START Data to use

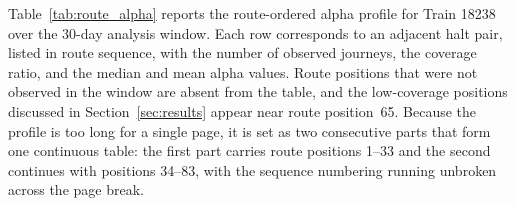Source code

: \documentclass[a4paper,fleqn]{cas-dc}
\begin{document}
Table~\ref{tab:route_alpha} reports the route-ordered alpha profile for Train
18238 over the 30-day analysis window. Each row corresponds to an adjacent
halt pair, listed in route sequence, with the number of observed journeys, the
coverage ratio, and the median and mean alpha values. Route positions that were
not observed in the window are absent from the table, and the low-coverage
positions discussed in Section~\ref{sec:results} appear near route
position~65. Because the profile is too long for a single page, it is set as
two consecutive parts that form one continuous table: the first part carries
route positions 1--33 and the second continues with positions 34--83, with the
sequence numbering running unbroken across the page break.

\makeatletter
\def\@dbflt#1{\@ifnextchar[{\@xdblfloat{#1}}{\@xdblfloat{#1}[b]}}
\makeatother
\end{document}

END Data to use

Each record, word for word, should be printed again without its pictures.

Source code

: \documentclass[a4paper,fleqn]{cas-dc}
\begin{document}
Table~\ref{tab:route_alpha} reports the route-ordered alpha profile for Train
18238 over the 30-day analysis window. Each row corresponds to an adjacent
halt pair, listed in route sequence, with the number of observed journeys, the
coverage ratio, and the median and mean alpha values. Route positions that were
not observed in the window are absent from the table, and the low-coverage
positions discussed in Section~\ref{sec:results} appear near route
position~65. Because the profile is too long for a single page, it is set as
two consecutive parts that form one continuous table: the first part carries
route positions 1--33 and the second continues with positions 34--83, with the
sequence numbering running unbroken across the page break.

\makeatletter
\def\@dbflt#1{\@ifnextchar[{\@xdblfloat{#1}}{\@xdblfloat{#1}[b]}}
\makeatother
\end{document}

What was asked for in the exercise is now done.